Rossetti never wrote; a poem that was fine throughout. There is nothing to correspond to The Skylark or the Ode to a Grecian Urn or Childe Roland to the Dark Tower Came in his work. The truth is, he was not a great poet, because he was not a singer. He was capable of decorations in verse, but he was not capable of song. His sonnets, it may be argued, are more than decorations. But even they are laden with beauty; they are never, as it were, light and alight with it, as are Shall I compare thee to a summer’s day? and Where lies the land to which yon ship must go? They have flagging pulses like desire itself, and are often weary before the fourteenth line. Only rarely do we get a last six lines like:—
O love, my love! if I no more
should see
Thyself, nor on the earth
the shadow of thee,
Nor image
of thine eyes in any spring,—
How then should sound upon
Life’s darkening slope
The ground-whirl of the perished
leaves of Hope,
The wind
of Death’s imperishable wing?
And, beautiful as this is, is not the imagery of the closing lines a little more deliberate than we are conscious of in the great work of the great singers? One never feels that the leaves and the winds in themselves were sufficiently full of meaning and delight for Rossetti. He loved them as pictorial properties—as a designer rather than a poet loves them.

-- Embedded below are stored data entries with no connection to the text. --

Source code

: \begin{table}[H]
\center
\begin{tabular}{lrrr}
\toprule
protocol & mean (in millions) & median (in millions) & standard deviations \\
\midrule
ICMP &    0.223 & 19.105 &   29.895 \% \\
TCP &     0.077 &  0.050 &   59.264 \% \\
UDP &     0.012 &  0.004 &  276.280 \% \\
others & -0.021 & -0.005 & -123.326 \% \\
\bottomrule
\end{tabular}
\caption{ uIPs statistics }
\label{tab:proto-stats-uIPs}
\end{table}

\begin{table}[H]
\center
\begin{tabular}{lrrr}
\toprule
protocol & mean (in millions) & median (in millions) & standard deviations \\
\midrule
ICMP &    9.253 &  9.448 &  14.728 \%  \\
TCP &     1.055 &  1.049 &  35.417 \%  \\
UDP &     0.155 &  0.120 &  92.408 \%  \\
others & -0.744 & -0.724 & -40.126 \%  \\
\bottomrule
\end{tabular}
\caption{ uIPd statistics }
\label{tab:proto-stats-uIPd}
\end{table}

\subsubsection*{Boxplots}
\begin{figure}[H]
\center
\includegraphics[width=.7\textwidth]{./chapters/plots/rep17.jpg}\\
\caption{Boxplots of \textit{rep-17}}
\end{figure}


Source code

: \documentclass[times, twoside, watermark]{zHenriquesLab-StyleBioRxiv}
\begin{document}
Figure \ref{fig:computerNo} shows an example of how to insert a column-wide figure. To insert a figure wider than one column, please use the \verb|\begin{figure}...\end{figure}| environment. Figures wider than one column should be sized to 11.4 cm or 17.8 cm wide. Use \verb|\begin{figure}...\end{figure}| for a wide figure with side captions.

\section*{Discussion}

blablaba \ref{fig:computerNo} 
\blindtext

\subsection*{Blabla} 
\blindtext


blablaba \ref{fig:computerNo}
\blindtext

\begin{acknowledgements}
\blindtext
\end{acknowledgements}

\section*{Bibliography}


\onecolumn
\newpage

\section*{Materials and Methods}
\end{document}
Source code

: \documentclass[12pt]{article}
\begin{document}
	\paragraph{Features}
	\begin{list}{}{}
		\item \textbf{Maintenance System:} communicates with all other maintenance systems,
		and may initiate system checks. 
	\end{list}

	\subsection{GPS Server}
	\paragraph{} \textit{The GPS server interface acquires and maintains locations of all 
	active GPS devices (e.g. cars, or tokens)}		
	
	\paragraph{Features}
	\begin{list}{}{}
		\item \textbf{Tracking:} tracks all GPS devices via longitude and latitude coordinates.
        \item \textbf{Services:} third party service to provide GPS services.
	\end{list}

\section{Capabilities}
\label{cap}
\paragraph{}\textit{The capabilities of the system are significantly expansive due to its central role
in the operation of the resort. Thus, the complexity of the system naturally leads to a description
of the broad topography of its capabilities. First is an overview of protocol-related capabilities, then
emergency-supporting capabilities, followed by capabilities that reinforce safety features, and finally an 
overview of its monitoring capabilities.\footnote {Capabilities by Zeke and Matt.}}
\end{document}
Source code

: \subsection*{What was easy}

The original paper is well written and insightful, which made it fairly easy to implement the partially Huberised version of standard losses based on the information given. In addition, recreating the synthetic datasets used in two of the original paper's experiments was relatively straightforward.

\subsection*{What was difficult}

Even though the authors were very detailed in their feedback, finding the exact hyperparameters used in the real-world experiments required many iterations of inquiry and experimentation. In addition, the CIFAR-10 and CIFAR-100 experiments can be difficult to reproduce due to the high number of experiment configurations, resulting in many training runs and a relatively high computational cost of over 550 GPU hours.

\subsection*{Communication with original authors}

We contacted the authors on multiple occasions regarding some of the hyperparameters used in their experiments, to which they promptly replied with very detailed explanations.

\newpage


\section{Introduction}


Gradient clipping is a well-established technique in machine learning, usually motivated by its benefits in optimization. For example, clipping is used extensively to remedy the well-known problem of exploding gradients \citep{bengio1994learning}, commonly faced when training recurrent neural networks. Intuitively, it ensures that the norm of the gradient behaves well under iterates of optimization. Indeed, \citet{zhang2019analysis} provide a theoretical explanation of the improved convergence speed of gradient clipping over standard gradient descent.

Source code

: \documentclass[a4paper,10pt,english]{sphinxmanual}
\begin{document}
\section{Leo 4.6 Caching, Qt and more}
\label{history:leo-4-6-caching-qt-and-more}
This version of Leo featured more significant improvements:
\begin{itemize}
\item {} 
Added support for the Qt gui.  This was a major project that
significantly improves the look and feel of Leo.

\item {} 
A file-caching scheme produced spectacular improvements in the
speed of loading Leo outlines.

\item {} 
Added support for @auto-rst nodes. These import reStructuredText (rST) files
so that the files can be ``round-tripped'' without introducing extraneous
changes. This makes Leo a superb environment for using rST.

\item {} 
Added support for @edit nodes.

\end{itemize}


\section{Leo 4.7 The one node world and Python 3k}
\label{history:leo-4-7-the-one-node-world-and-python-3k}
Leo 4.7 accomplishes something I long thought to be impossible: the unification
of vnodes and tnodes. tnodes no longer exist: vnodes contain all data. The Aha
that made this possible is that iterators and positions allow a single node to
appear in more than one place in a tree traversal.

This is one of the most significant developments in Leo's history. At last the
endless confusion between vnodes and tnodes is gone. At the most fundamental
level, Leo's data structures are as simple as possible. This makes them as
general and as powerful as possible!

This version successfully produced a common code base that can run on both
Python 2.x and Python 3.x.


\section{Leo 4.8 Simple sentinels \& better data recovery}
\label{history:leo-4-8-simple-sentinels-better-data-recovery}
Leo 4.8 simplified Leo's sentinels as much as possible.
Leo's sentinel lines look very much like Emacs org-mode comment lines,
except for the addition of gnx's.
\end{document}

In his use of the very mysteries of Christianity, he is intoxicated chiefly by the beauty of the designs by which the painters have expressed their vision of religion. His Ave is a praise of the beauty of art more than a praise of the beauty of divinity. In it we are told how, on the eve of the Annunciation,
Far off the trees were as
pale wands,
Against the fervid sky:
the sea
Sighed further off eternally
As human sorrow sighs in sleep.
The poem is not a hymn but a decorated theme. And yet there is a sincere vain-longing running through Rossetti’s work that keeps it from being artificial or pretentious. This was no less real for being vague. His work is an attempt to satisfy his vain-longing with rites of words and colour. He always sought to bring peace to his soul by means of ritual. When he was dying, he was anxious to see a confessor. “I can make nothing of Christianity,” he said, “but I only want a confessor to give me absolution for my sins.” That was typical of his attitude to life. He loved its ceremonies more—at least, more vividly—than he loved its soul. One is never done hearing about his demand for “fundamental brainwork” in art. But his own poetry is poor enough in brainwork. It is the poetry, of one who, like Keats, hungered for a “life of sensations rather than of thoughts.” It is the poetry of grief, of regret—the grief and regret of one who was a master of sensuous beauty, and who reveals sensuous beauty rather than any deeper secret even in touching spiritual themes. Poetry with him is a dyed and embroidered garment which weighs the spirit down rather than winged sandals like Shelley’s, which set the spirit free.